(Your assignment): The answer is a number and nothing else: the count of lines in these entries containing the word "connections".

(Material for this exercise):
Segment Open

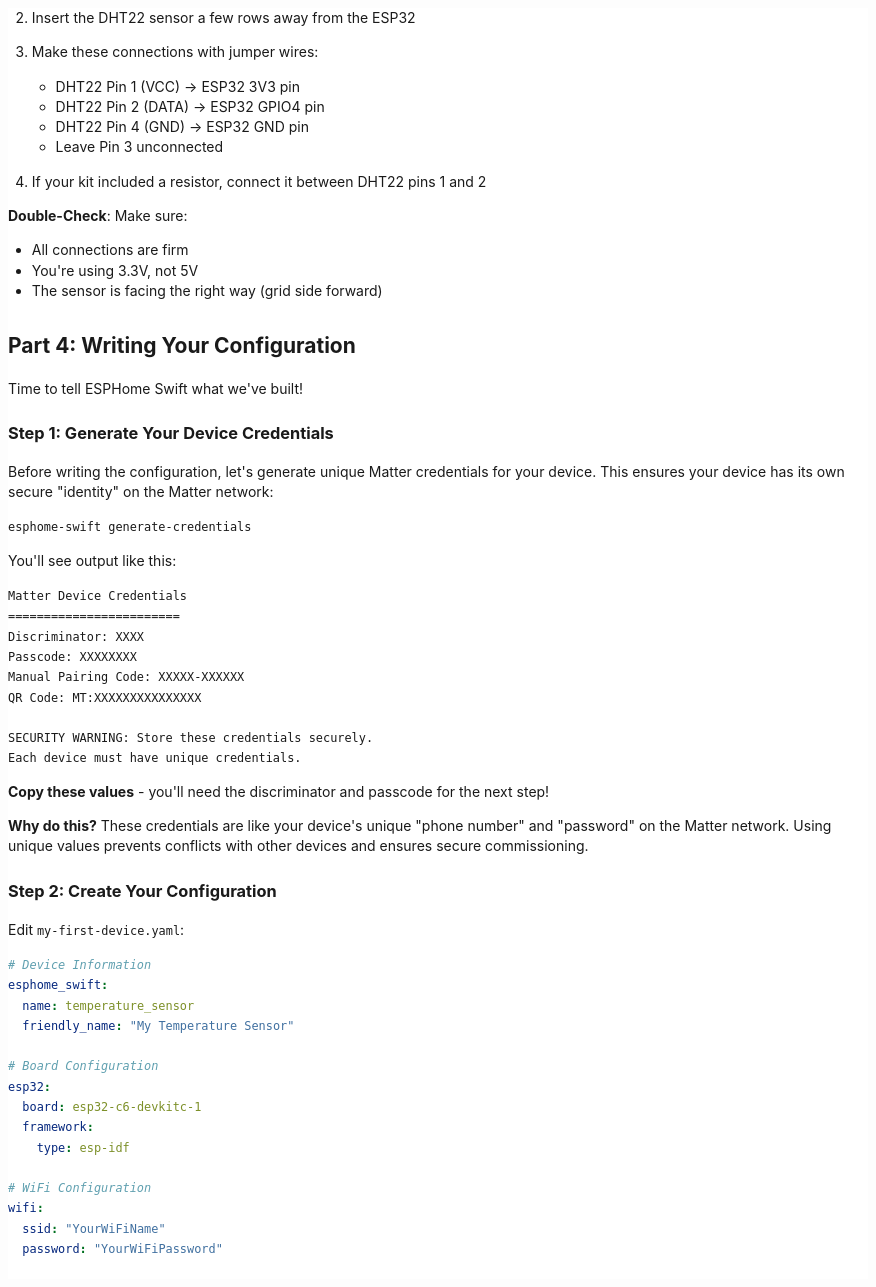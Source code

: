 2. Insert the DHT22 sensor a few rows away from the ESP32

3. Make these connections with jumper wires:
   - DHT22 Pin 1 (VCC) → ESP32 3V3 pin
   - DHT22 Pin 2 (DATA) → ESP32 GPIO4 pin  
   - DHT22 Pin 4 (GND) → ESP32 GND pin
   - Leave Pin 3 unconnected

4. If your kit included a resistor, connect it between DHT22 pins 1 and 2

**Double-Check**: Make sure:
- All connections are firm
- You're using 3.3V, not 5V
- The sensor is facing the right way (grid side forward)

## Part 4: Writing Your Configuration

Time to tell ESPHome Swift what we've built!

### Step 1: Generate Your Device Credentials

Before writing the configuration, let's generate unique Matter credentials for your device. This ensures your device has its own secure "identity" on the Matter network:

```bash
esphome-swift generate-credentials
```

You'll see output like this:

```
Matter Device Credentials
========================
Discriminator: XXXX
Passcode: XXXXXXXX
Manual Pairing Code: XXXXX-XXXXXX
QR Code: MT:XXXXXXXXXXXXXXX

SECURITY WARNING: Store these credentials securely.
Each device must have unique credentials.
```

**Copy these values** - you'll need the discriminator and passcode for the next step!

**Why do this?** These credentials are like your device's unique "phone number" and "password" on the Matter network. Using unique values prevents conflicts with other devices and ensures secure commissioning.

### Step 2: Create Your Configuration

Edit `my-first-device.yaml`:

```yaml
# Device Information
esphome_swift:
  name: temperature_sensor
  friendly_name: "My Temperature Sensor"

# Board Configuration
esp32:
  board: esp32-c6-devkitc-1
  framework:
    type: esp-idf

# WiFi Configuration
wifi:
  ssid: "YourWiFiName"
  password: "YourWiFiPassword"
  
```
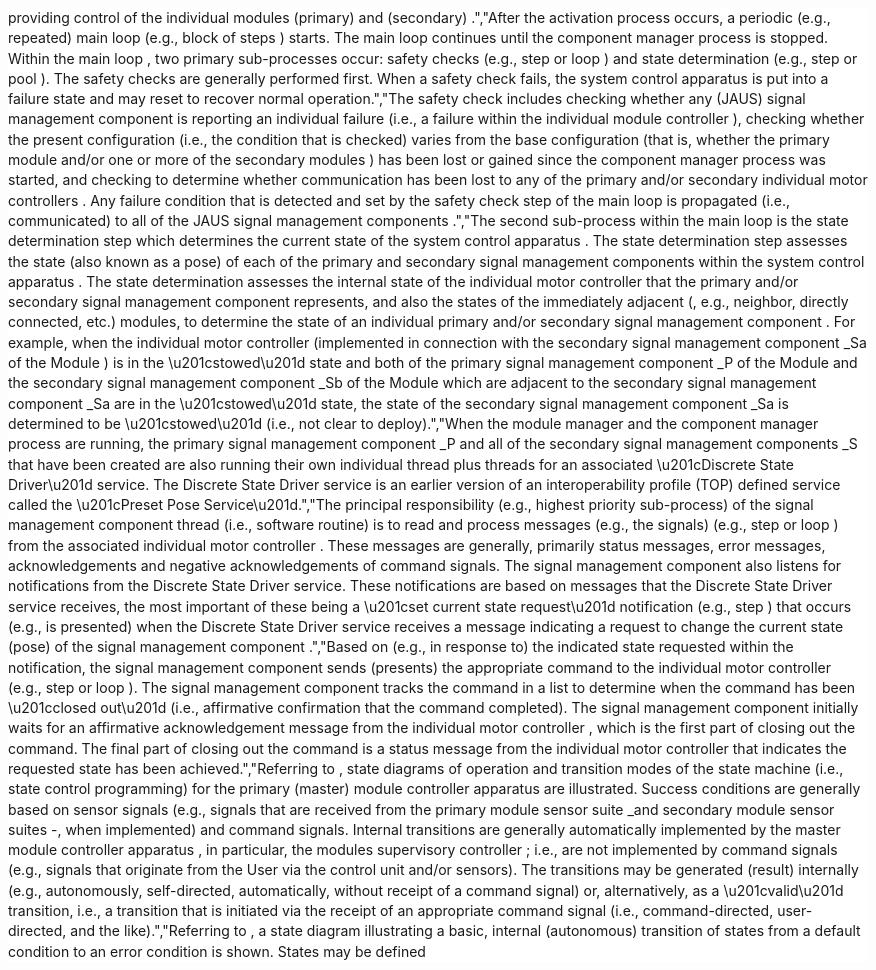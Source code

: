 providing control of the individual modules (primary)  and (secondary) .","After the activation process occurs, a periodic (e.g., repeated) main loop (e.g., block of steps ) starts. The main loop  continues until the component manager process  is stopped. Within the main loop , two primary sub-processes occur: safety checks (e.g., step or loop ) and state determination (e.g., step or pool ). The safety checks  are generally performed first. When a safety check fails, the system control apparatus  is put into a failure state and may reset to recover normal operation.","The safety check  includes checking whether any (JAUS) signal management component  is reporting an individual failure (i.e., a failure within the individual module controller ), checking whether the present configuration (i.e., the condition that is checked) varies from the base configuration (that is, whether the primary module  and\/or one or more of the secondary modules ) has been lost or gained since the component manager process  was started, and checking to determine whether communication has been lost to any of the primary and\/or secondary individual motor controllers . Any failure condition that is detected and set by the safety check step  of the main loop  is propagated (i.e., communicated) to all of the JAUS signal management components .","The second sub-process within the main loop  is the state determination step  which determines the current state of the system control apparatus . The state determination step  assesses the state (also known as a pose) of each of the primary and secondary signal management components  within the system control apparatus . The state determination  assesses the internal state of the individual motor controller  that the primary and\/or secondary signal management component  represents, and also the states of the immediately adjacent (, e.g., neighbor, directly connected, etc.) modules, to determine the state of an individual primary and\/or secondary signal management component . For example, when the individual motor controller (implemented in connection with the secondary signal management component _Sa of the Module ) is in the \u201cstowed\u201d state and both of the primary signal management component _P of the Module  and the secondary signal management component _Sb of the Module  which are adjacent to the secondary signal management component _Sa are in the \u201cstowed\u201d state, the state of the secondary signal management component _Sa is determined to be \u201cstowed\u201d (i.e., not clear to deploy).","When the module manager  and the component manager process  are running, the primary signal management component _P and all of the secondary signal management components _S that have been created are also running their own individual thread plus threads for an associated \u201cDiscrete State Driver\u201d service. The Discrete State Driver service is an earlier version of an interoperability profile (TOP) defined service called the \u201cPreset Pose Service\u201d.","The principal responsibility (e.g., highest priority sub-process) of the signal management component  thread (i.e., software routine) is to read and process messages (e.g., the signals) (e.g., step or loop ) from the associated individual motor controller . These messages are generally, primarily status messages, error messages, acknowledgements and negative acknowledgements of command signals. The signal management component  also listens for notifications from the Discrete State Driver service. These notifications are based on messages that the Discrete State Driver service receives, the most important of these being a \u201cset current state request\u201d notification (e.g., step ) that occurs (e.g., is presented) when the Discrete State Driver service receives a message indicating a request to change the current state (pose) of the signal management component .","Based on (e.g., in response to) the indicated state requested within the notification, the signal management component  sends (presents) the appropriate command to the individual motor controller  (e.g., step or loop ). The signal management component  tracks the command in a list to determine when the command has been \u201cclosed out\u201d (i.e., affirmative confirmation that the command completed). The signal management component  initially waits for an affirmative acknowledgement message from the individual motor controller , which is the first part of closing out the command. The final part of closing out the command is a status message from the individual motor controller  that indicates the requested state has been achieved.","Referring to , state diagrams of operation and transition modes of the state machine (i.e., state control programming)  for the primary (master) module controller apparatus  are illustrated. Success conditions are generally based on sensor signals (e.g., signals that are received from the primary module sensor suite _and secondary module sensor suites -, when implemented) and command signals. Internal transitions are generally automatically implemented by the master module controller apparatus , in particular, the modules supervisory controller ; i.e., are not implemented by command signals (e.g., signals that originate from the User via the control unit  and\/or sensors). The transitions may be generated (result) internally (e.g., autonomously, self-directed, automatically, without receipt of a command signal) or, alternatively, as a \u201cvalid\u201d transition, i.e., a transition that is initiated via the receipt of an appropriate command signal (i.e., command-directed, user-directed, and the like).","Referring to , a state diagram illustrating a basic, internal (autonomous) transition of states from a default condition to an error condition is shown. States may be defined
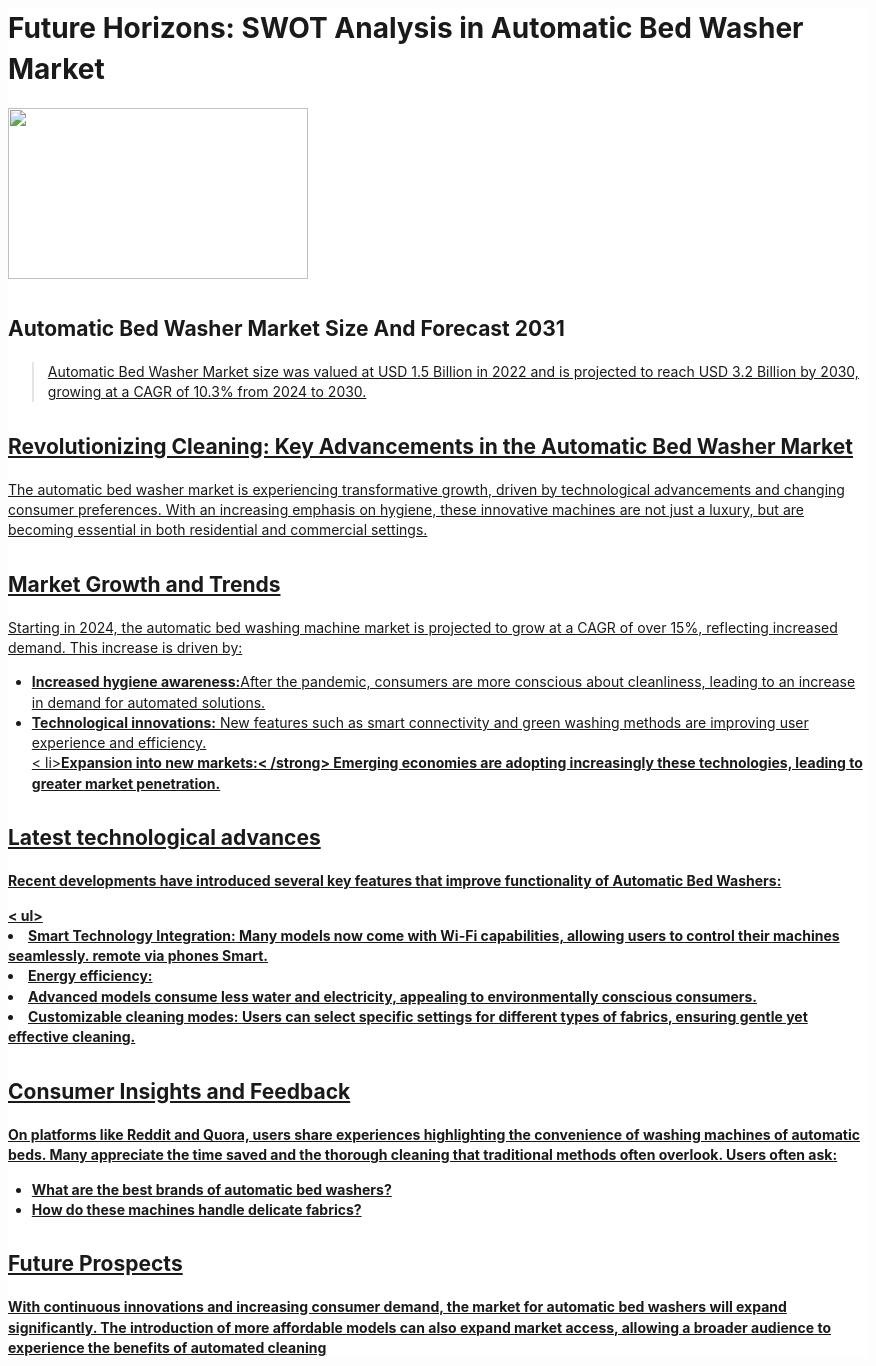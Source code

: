 <h1>Future Horizons: SWOT Analysis in Automatic Bed Washer Market</h1><img src="https://ffe5etoiles.com/wp-content/uploads/2025/01/MST7-300x171.png" alt="" width="300" height="171" class="aligncenter size-medium wp-image-105565" /><h2>Automatic Bed Washer Market Size And Forecast 2031</h2><blockquote><p><p><a href="https://www.verifiedmarketreports.com/download-sample/?rid=818480&utm_source=Github&utm_medium=378" target="_blank">Automatic Bed Washer Market size was valued at USD 1.5 Billion in 2022 and is projected to reach USD 3.2 Billion by 2030, growing at a CAGR of 10.3% from 2024 to 2030.</strong></span></p></p></blockquote><h2>Revolutionizing Cleaning: Key Advancements in the Automatic Bed Washer Market</h2><p>The automatic bed washer market is experiencing transformative growth, driven by technological advancements and changing consumer preferences. With an increasing emphasis on hygiene, these innovative machines are not just a luxury, but are becoming essential in both residential and commercial settings.</p><h2>Market Growth and Trends</h2><p >Starting in 2024, the automatic bed washing machine market is projected to grow at a CAGR of over 15%, reflecting increased demand. This increase is driven by:</p><ul><li><strong>Increased hygiene awareness:</strong>After the pandemic, consumers are more conscious about cleanliness, leading to an increase in demand for automated solutions.</ li><li><strong>Technological innovations:</strong> New features such as smart connectivity and green washing methods are improving user experience and efficiency.</li>< li><strong>Expansion into new markets:< /strong> Emerging economies are adopting increasingly these technologies, leading to greater market penetration. </li></ul><h2>Latest technological advances</h2><p>Recent developments have introduced several key features that improve functionality of Automatic Bed Washers:</p>< ul><li><strong>Smart Technology Integration:</strong> Many models now come with Wi-Fi capabilities, allowing users to control their machines seamlessly. remote via phones Smart.</li><li><strong>Energy efficiency:</li><li><strong>Advanced models consume less water and electricity, appealing to environmentally conscious consumers.</li><li><strong>Customizable cleaning modes: </strong> Users can select specific settings for different types of fabrics, ensuring gentle yet effective cleaning. </li></ul><h2>Consumer Insights and Feedback</h2><p>On platforms like Reddit and Quora, users share experiences highlighting the convenience of washing machines of automatic beds. Many appreciate the time saved and the thorough cleaning that traditional methods often overlook. Users often ask:</p><ul><li>What are the best brands of automatic bed washers?</li><li>How do these machines handle delicate fabrics?</li></ul ><h2> Future Prospects</h2><p>With continuous innovations and increasing consumer demand, the market for automatic bed washers will expand significantly. The introduction of more affordable models can also expand market access, allowing a broader audience to experience the benefits of automated cleaning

Segment Closed

(Answer box): 2